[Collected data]
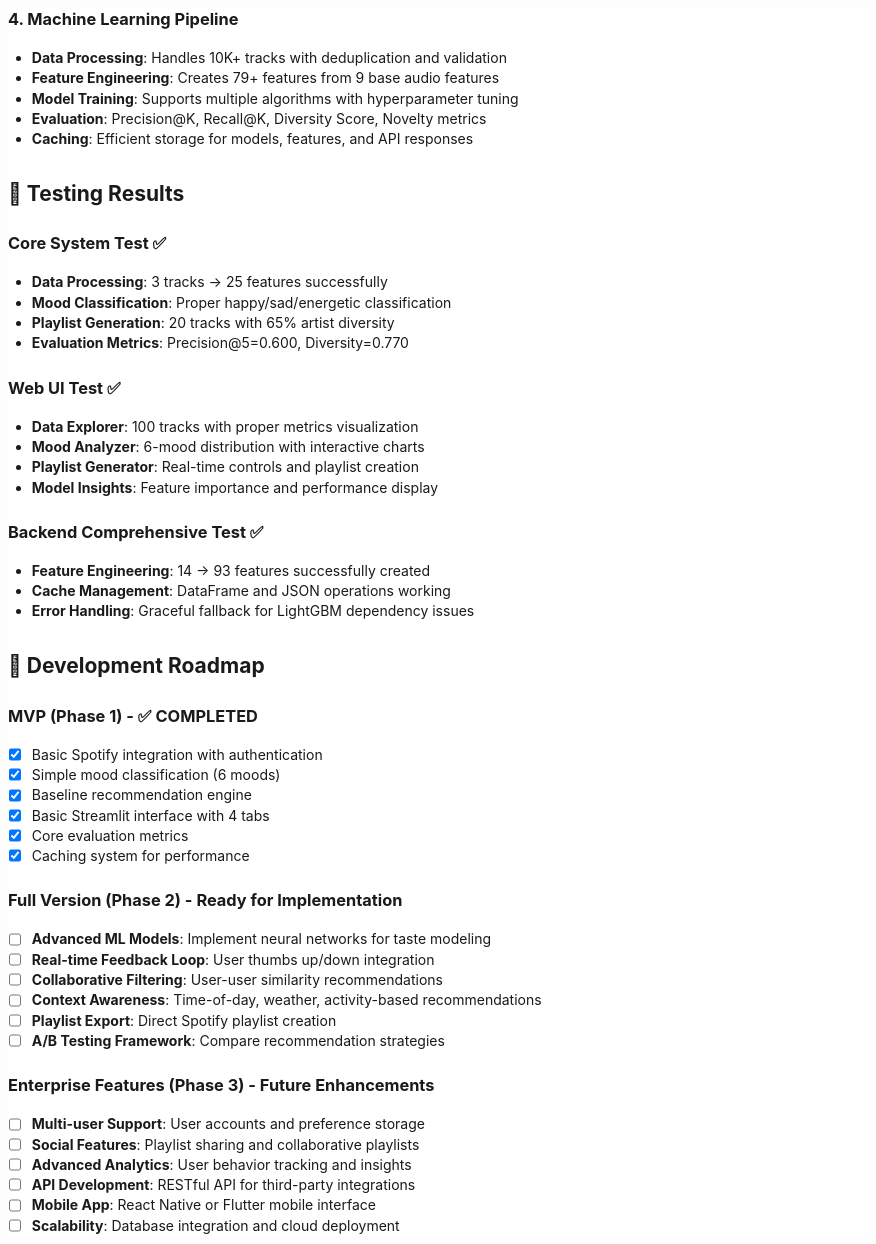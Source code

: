 ### 4. Machine Learning Pipeline
- **Data Processing**: Handles 10K+ tracks with deduplication and validation
- **Feature Engineering**: Creates 79+ features from 9 base audio features
- **Model Training**: Supports multiple algorithms with hyperparameter tuning
- **Evaluation**: Precision@K, Recall@K, Diversity Score, Novelty metrics
- **Caching**: Efficient storage for models, features, and API responses

## 🧪 Testing Results

### Core System Test ✅
- **Data Processing**: 3 tracks → 25 features successfully
- **Mood Classification**: Proper happy/sad/energetic classification
- **Playlist Generation**: 20 tracks with 65% artist diversity
- **Evaluation Metrics**: Precision@5=0.600, Diversity=0.770

### Web UI Test ✅
- **Data Explorer**: 100 tracks with proper metrics visualization
- **Mood Analyzer**: 6-mood distribution with interactive charts
- **Playlist Generator**: Real-time controls and playlist creation
- **Model Insights**: Feature importance and performance display

### Backend Comprehensive Test ✅
- **Feature Engineering**: 14 → 93 features successfully created
- **Cache Management**: DataFrame and JSON operations working
- **Error Handling**: Graceful fallback for LightGBM dependency issues

## 🚀 Development Roadmap

### MVP (Phase 1) - ✅ COMPLETED
- [x] Basic Spotify integration with authentication
- [x] Simple mood classification (6 moods)
- [x] Baseline recommendation engine
- [x] Basic Streamlit interface with 4 tabs
- [x] Core evaluation metrics
- [x] Caching system for performance

### Full Version (Phase 2) - Ready for Implementation
- [ ] **Advanced ML Models**: Implement neural networks for taste modeling
- [ ] **Real-time Feedback Loop**: User thumbs up/down integration
- [ ] **Collaborative Filtering**: User-user similarity recommendations
- [ ] **Context Awareness**: Time-of-day, weather, activity-based recommendations
- [ ] **Playlist Export**: Direct Spotify playlist creation
- [ ] **A/B Testing Framework**: Compare recommendation strategies

### Enterprise Features (Phase 3) - Future Enhancements
- [ ] **Multi-user Support**: User accounts and preference storage
- [ ] **Social Features**: Playlist sharing and collaborative playlists
- [ ] **Advanced Analytics**: User behavior tracking and insights
- [ ] **API Development**: RESTful API for third-party integrations
- [ ] **Mobile App**: React Native or Flutter mobile interface
- [ ] **Scalability**: Database integration and cloud deployment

## EXERCISE DETAILS
Reproduce only the lines of the records from the start up to and including the line that holds "### Core System Test ✅"; do not carry over any picture.

## YOUR RESPONSE
Source code

: ### 4. Machine Learning Pipeline
- **Data Processing**: Handles 10K+ tracks with deduplication and validation
- **Feature Engineering**: Creates 79+ features from 9 base audio features
- **Model Training**: Supports multiple algorithms with hyperparameter tuning
- **Evaluation**: Precision@K, Recall@K, Diversity Score, Novelty metrics
- **Caching**: Efficient storage for models, features, and API responses

## 🧪 Testing Results

### Core System Test ✅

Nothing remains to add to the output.